This is a transcript of his speech:
My brother Sean loved to build. When we were kids, I was the one who played sports and ran for Student Congress, he was always tinkering with things. It wasn’t weird in our house to suddenly come home to the DistroBox disassembled and arranged on the living room floor or Sean crawling around the ventilation shafts because he heard a clicking. There was one time, and I could never prove it, but I think he got to the dog. He was ten, mind you, ten years old and already that gifted. Maybe gifted is the wrong word, because it wasn’t just his talent, it was his curiosity and the absolute joy he got from breaking something apart and seeing how all the pieces mattered. As the years went by, we sort of drifted apart. He was just my weird, nerdy little brother who kept taking apart my stuff. We went to school on opposite sides of the world. He studied engineering and physics, a surprise to no one. I did my thing.

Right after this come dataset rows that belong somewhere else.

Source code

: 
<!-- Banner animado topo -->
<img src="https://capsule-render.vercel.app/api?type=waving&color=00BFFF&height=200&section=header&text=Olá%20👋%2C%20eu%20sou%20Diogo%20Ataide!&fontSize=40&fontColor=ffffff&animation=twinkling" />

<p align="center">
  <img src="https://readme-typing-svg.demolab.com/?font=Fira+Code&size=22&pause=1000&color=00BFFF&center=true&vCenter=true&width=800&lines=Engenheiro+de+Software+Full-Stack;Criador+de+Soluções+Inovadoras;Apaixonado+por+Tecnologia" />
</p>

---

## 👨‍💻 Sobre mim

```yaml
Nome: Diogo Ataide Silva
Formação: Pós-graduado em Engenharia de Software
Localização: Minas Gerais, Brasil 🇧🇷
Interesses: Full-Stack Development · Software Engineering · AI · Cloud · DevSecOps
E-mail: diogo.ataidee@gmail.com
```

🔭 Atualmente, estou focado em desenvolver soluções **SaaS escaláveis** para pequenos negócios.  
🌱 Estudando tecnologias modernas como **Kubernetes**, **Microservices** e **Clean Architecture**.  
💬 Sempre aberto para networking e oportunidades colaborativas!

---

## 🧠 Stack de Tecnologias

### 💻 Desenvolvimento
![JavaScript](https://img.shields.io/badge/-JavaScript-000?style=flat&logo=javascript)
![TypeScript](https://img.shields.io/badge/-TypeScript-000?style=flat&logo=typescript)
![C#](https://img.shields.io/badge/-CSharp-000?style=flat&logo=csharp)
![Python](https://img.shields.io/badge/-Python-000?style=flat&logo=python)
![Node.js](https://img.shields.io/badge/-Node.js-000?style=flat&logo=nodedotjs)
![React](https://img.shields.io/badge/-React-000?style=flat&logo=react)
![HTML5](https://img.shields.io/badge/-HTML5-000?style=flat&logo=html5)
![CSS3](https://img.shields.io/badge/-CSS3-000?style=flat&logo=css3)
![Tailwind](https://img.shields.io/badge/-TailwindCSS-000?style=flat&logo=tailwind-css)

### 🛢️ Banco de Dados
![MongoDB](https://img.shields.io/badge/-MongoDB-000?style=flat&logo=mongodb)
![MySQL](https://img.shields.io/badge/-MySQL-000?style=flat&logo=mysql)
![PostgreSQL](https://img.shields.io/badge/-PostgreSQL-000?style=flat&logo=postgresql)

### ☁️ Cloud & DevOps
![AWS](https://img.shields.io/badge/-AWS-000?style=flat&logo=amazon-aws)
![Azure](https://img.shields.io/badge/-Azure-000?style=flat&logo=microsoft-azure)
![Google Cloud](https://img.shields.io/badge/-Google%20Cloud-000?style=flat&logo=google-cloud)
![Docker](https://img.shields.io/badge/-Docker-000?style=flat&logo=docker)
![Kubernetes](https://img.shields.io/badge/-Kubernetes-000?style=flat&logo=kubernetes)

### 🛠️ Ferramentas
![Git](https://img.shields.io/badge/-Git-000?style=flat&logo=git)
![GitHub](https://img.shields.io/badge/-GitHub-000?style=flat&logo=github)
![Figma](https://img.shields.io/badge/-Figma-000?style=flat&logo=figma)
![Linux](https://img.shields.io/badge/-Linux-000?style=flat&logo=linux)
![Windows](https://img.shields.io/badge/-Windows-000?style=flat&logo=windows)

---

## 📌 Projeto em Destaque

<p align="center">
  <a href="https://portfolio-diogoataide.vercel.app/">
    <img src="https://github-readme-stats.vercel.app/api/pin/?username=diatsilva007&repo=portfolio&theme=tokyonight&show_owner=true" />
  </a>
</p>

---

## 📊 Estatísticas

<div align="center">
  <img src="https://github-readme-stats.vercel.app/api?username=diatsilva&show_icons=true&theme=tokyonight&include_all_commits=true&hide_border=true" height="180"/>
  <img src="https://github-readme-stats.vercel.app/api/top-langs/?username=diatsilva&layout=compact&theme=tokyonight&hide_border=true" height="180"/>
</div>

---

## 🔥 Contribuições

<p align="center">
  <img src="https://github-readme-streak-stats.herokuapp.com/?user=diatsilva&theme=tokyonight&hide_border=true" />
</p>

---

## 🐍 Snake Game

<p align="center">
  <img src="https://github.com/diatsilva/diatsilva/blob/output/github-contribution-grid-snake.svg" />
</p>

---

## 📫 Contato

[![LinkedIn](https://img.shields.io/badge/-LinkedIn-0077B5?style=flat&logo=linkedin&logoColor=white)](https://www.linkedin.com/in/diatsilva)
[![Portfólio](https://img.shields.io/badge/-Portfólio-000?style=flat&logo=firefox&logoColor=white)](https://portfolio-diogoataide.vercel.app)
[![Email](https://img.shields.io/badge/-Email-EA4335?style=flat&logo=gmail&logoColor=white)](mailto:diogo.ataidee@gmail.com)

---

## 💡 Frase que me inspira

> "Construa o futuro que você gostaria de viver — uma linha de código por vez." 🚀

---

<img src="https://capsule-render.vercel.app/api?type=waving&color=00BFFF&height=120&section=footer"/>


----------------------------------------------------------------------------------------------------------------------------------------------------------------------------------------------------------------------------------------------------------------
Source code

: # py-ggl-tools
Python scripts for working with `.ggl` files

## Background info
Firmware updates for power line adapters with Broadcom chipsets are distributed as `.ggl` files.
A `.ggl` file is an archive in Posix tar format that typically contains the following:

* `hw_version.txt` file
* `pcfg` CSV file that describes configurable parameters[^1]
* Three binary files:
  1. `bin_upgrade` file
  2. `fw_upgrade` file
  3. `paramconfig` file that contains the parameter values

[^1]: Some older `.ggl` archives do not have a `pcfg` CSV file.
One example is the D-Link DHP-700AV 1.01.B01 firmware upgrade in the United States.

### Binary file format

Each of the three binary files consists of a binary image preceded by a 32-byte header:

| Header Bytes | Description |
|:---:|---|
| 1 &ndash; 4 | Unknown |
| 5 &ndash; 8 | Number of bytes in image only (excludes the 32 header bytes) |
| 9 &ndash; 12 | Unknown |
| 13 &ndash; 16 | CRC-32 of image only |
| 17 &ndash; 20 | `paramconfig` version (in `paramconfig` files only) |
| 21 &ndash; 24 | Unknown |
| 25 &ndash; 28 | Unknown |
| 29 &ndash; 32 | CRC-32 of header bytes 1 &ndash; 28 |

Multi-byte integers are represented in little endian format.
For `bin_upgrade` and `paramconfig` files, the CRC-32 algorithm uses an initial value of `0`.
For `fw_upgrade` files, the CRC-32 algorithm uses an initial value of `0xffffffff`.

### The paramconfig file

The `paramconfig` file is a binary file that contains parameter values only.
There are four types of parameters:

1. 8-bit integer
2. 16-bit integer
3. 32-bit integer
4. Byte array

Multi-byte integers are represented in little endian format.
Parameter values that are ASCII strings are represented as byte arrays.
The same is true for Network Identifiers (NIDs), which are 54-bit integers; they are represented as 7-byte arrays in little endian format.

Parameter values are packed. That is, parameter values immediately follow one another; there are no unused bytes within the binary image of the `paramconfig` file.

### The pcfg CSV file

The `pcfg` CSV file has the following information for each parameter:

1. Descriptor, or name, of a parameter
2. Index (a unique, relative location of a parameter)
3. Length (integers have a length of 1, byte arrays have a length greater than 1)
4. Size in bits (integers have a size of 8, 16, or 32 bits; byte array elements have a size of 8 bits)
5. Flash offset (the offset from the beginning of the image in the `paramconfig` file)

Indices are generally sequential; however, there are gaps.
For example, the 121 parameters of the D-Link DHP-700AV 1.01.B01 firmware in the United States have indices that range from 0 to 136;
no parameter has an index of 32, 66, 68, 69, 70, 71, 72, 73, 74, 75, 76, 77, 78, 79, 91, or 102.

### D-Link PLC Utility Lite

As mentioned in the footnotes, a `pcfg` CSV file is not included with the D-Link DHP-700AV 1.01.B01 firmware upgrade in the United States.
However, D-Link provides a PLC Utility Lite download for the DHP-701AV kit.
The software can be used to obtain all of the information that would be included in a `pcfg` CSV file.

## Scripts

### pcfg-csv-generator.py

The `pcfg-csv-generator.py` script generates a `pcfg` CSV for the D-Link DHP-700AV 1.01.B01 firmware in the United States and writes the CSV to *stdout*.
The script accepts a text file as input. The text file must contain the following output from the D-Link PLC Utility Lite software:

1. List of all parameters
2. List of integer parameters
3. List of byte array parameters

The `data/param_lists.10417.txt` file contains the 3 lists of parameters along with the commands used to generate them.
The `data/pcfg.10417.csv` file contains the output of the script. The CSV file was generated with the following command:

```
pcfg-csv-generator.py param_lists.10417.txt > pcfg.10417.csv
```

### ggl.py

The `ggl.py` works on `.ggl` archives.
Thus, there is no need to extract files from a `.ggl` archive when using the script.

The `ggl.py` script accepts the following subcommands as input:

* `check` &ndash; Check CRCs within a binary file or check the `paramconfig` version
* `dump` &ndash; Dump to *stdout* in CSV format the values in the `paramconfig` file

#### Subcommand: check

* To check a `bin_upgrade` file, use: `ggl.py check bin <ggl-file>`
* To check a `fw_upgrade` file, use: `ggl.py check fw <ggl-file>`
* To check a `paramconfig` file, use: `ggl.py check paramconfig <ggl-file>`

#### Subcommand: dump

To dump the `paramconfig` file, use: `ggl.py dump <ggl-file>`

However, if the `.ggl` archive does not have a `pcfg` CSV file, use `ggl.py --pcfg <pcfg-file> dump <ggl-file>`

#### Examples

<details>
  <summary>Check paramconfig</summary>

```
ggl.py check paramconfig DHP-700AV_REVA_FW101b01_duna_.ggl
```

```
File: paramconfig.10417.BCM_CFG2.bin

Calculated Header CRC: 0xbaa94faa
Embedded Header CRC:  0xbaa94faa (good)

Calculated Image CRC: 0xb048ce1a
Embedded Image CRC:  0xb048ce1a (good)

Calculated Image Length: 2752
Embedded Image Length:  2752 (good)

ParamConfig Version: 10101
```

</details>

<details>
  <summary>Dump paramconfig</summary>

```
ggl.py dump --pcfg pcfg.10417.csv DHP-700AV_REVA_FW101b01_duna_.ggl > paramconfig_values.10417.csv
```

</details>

As adults, we would check in from time to time but I wouldn’t say we were particularly close. More like acquaintances than brothers. We were just too different. I liked the Phoenix Five, he thought they were derivative. I thought the new Citizenship program was an important way to reward the people who actively want to build a stronger nation. He thought it was elitist. And so it went.

Many years ago, when I won my first district seat, Sean showed up to the victory party. I think an aide must have invited him. To be honest, it never occurred to me to even try. Someone on my staff said they saw him in the corner, obviously uncomfortable around the crowd. He didn’t even come talk to me, just wrote a note and asked someone to give it me. Here’s what it said:

“Hey Stephen, you looked like you had a lot of people to talk to so I didn’t want to interrupt. But I just wanted to say, you’re awesome, man. I know we bicker and fight but it gives me hope that someone who really believes in their convictions is going into government. It’s really exciting and I’m so happy for you. Just remember, no matter what ugliness surrounds you, be brave, be yourself, and you’ll be fine.”

My brother Sean. Sean the destroyer. Sean the rebuilder. Sean was one of the many lost in the Tragedy of 2125. Since then, I’ve never been able to hear one of his aggravating rants on politics or one of his ridiculously dull ramblings about alloys and stress-points. It is a solace that the project that claimed my brother’s life has now been completed. This monument, a small consolation compared to the loss of these people, will at least keep their names alive for the rest of humanity to see forever.

You know what? Forgive my bluntness but screw that. I don’t want people to look at this memorial and be quiet and introspective. I want the names chiseled into this rock to spark a fire in them, a fire to challenge themselves, to challenge humanity. I want the names on this rock to be a battle cry for all of us to excel, to burst out into the universe and find our destiny.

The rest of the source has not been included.